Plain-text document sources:
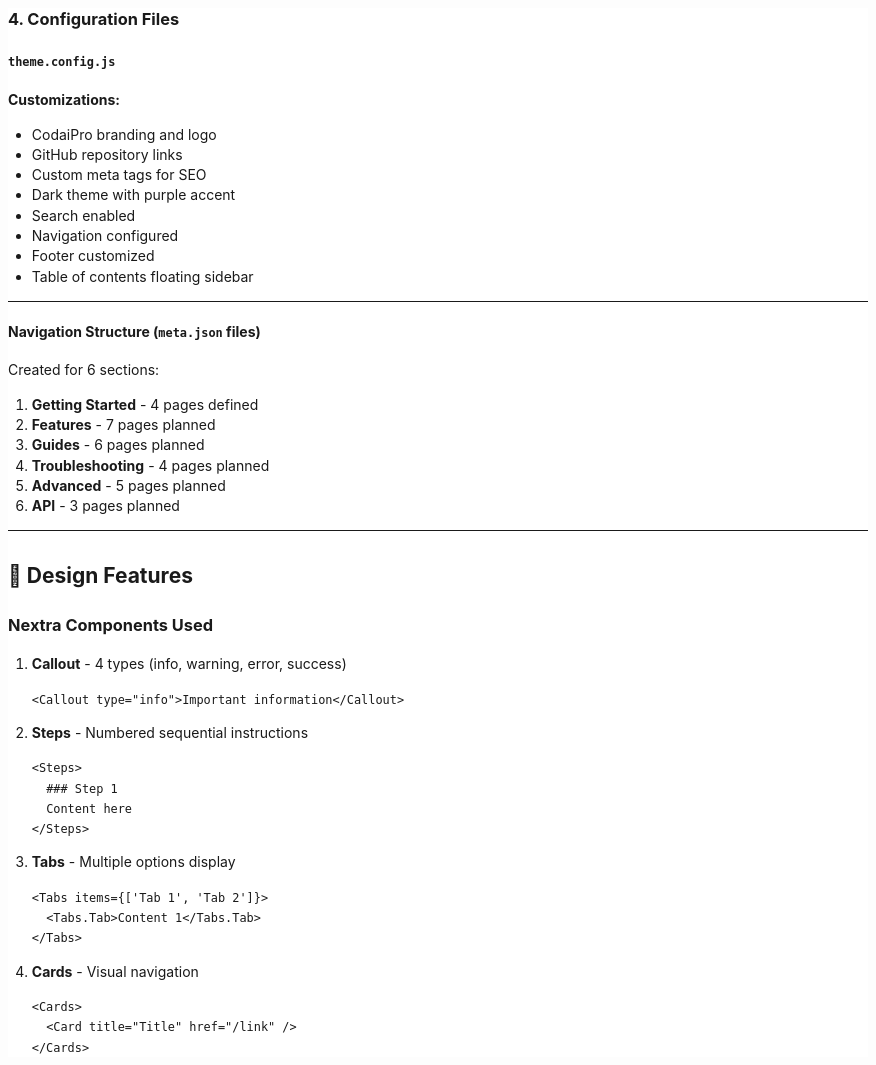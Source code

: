 
### 4. Configuration Files

#### `theme.config.js`
**Customizations:**
- CodaiPro branding and logo
- GitHub repository links
- Custom meta tags for SEO
- Dark theme with purple accent
- Search enabled
- Navigation configured
- Footer customized
- Table of contents floating sidebar

---

#### Navigation Structure (`meta.json` files)
Created for 6 sections:
1. **Getting Started** - 4 pages defined
2. **Features** - 7 pages planned
3. **Guides** - 6 pages planned
4. **Troubleshooting** - 4 pages planned
5. **Advanced** - 5 pages planned
6. **API** - 3 pages planned

---

## 🎨 Design Features

### Nextra Components Used

1. **Callout** - 4 types (info, warning, error, success)
   ```mdx
   <Callout type="info">Important information</Callout>
   ```

2. **Steps** - Numbered sequential instructions
   ```mdx
   <Steps>
     ### Step 1
     Content here
   </Steps>
   ```

3. **Tabs** - Multiple options display
   ```mdx
   <Tabs items={['Tab 1', 'Tab 2']}>
     <Tabs.Tab>Content 1</Tabs.Tab>
   </Tabs>
   ```

4. **Cards** - Visual navigation
   ```mdx
   <Cards>
     <Card title="Title" href="/link" />
   </Cards>
   ```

§ Brief
All of the data above should be quoted exactly, except for the pictures.

§ Exercise answer
Source code

: 
### 4. Configuration Files

#### `theme.config.js`
**Customizations:**
- CodaiPro branding and logo
- GitHub repository links
- Custom meta tags for SEO
- Dark theme with purple accent
- Search enabled
- Navigation configured
- Footer customized
- Table of contents floating sidebar

---

#### Navigation Structure (`meta.json` files)
Created for 6 sections:
1. **Getting Started** - 4 pages defined
2. **Features** - 7 pages planned
3. **Guides** - 6 pages planned
4. **Troubleshooting** - 4 pages planned
5. **Advanced** - 5 pages planned
6. **API** - 3 pages planned

---

## 🎨 Design Features

### Nextra Components Used

1. **Callout** - 4 types (info, warning, error, success)
   ```mdx
   <Callout type="info">Important information</Callout>
   ```

2. **Steps** - Numbered sequential instructions
   ```mdx
   <Steps>
     ### Step 1
     Content here
   </Steps>
   ```

3. **Tabs** - Multiple options display
   ```mdx
   <Tabs items={['Tab 1', 'Tab 2']}>
     <Tabs.Tab>Content 1</Tabs.Tab>
   </Tabs>
   ```

4. **Cards** - Visual navigation
   ```mdx
   <Cards>
     <Card title="Title" href="/link" />
   </Cards>
   ```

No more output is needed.